:: Problem details ::
Lines from the listing below that contain the string "nicht" are to be reported.

:: Given records ::
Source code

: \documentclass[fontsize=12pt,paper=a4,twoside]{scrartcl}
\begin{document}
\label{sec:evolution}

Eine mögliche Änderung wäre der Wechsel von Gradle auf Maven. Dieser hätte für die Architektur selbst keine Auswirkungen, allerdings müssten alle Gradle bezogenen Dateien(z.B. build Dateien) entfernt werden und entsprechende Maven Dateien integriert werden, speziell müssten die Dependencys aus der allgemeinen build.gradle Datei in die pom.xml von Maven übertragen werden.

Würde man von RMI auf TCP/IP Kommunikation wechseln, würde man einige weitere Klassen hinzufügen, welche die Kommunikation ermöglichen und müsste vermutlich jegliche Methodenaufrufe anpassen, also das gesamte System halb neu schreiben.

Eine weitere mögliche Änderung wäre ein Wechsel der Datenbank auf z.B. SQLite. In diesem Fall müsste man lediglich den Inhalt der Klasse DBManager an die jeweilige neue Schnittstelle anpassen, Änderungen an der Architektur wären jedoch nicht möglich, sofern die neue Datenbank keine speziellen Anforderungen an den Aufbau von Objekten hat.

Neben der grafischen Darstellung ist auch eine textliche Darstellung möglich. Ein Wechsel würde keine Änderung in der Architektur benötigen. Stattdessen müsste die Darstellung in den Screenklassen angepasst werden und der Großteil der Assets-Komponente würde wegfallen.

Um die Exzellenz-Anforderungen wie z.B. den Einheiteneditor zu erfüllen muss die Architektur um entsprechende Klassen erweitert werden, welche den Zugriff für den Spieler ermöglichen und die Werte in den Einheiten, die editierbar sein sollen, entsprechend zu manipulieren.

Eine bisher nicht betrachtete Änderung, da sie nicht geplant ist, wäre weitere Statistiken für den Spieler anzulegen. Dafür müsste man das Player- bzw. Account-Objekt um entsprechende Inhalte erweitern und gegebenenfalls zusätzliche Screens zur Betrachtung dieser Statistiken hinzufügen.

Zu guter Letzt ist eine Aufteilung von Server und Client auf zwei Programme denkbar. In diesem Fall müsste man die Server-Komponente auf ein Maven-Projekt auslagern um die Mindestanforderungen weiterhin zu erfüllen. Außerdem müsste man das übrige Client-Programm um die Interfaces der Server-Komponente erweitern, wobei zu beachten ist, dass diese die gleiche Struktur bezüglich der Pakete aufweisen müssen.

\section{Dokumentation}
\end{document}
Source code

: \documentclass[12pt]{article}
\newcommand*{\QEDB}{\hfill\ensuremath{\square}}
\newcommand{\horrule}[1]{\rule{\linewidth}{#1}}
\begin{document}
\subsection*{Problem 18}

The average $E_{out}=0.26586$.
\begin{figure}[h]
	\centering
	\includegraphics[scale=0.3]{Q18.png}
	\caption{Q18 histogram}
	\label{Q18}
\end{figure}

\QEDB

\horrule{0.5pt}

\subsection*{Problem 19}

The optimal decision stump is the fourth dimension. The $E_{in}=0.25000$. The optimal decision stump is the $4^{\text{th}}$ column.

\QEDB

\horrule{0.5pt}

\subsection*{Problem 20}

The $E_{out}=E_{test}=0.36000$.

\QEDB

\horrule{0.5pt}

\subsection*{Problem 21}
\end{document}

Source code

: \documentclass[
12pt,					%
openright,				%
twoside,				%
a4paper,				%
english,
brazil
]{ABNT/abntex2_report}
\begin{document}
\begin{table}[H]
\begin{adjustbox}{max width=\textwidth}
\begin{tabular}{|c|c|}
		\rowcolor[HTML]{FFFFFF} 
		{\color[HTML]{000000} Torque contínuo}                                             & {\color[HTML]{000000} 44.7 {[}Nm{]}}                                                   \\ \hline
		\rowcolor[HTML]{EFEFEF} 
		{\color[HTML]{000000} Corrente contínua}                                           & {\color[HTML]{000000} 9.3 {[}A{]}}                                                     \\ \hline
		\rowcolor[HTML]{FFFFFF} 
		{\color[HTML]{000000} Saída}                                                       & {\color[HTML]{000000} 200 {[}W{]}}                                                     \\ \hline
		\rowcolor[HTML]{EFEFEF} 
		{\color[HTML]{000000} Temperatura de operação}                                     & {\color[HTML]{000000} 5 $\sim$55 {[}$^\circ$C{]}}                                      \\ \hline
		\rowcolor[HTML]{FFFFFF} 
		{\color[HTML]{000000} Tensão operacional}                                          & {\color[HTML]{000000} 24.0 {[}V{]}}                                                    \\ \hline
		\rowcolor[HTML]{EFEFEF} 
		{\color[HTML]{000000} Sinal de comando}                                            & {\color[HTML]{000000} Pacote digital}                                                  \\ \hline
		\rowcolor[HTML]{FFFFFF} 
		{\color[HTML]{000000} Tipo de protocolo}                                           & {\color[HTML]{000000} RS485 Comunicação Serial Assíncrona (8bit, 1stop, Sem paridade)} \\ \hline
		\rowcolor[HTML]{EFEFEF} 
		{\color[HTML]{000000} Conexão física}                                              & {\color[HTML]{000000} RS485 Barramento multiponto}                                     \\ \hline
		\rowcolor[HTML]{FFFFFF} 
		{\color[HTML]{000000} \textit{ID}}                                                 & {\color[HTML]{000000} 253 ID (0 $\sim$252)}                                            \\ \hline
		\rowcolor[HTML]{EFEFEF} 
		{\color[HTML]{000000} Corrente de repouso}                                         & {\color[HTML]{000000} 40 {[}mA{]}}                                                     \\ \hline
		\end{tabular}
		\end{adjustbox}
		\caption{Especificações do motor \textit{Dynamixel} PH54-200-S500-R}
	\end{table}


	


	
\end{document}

:: Written answer ::
Eine weitere mögliche Änderung wäre ein Wechsel der Datenbank auf z.B. SQLite. In diesem Fall müsste man lediglich den Inhalt der Klasse DBManager an die jeweilige neue Schnittstelle anpassen, Änderungen an der Architektur wären jedoch nicht möglich, sofern die neue Datenbank keine speziellen Anforderungen an den Aufbau von Objekten hat.
Eine bisher nicht betrachtete Änderung, da sie nicht geplant ist, wäre weitere Statistiken für den Spieler anzulegen. Dafür müsste man das Player- bzw. Account-Objekt um entsprechende Inhalte erweitern und gegebenenfalls zusätzliche Screens zur Betrachtung dieser Statistiken hinzufügen.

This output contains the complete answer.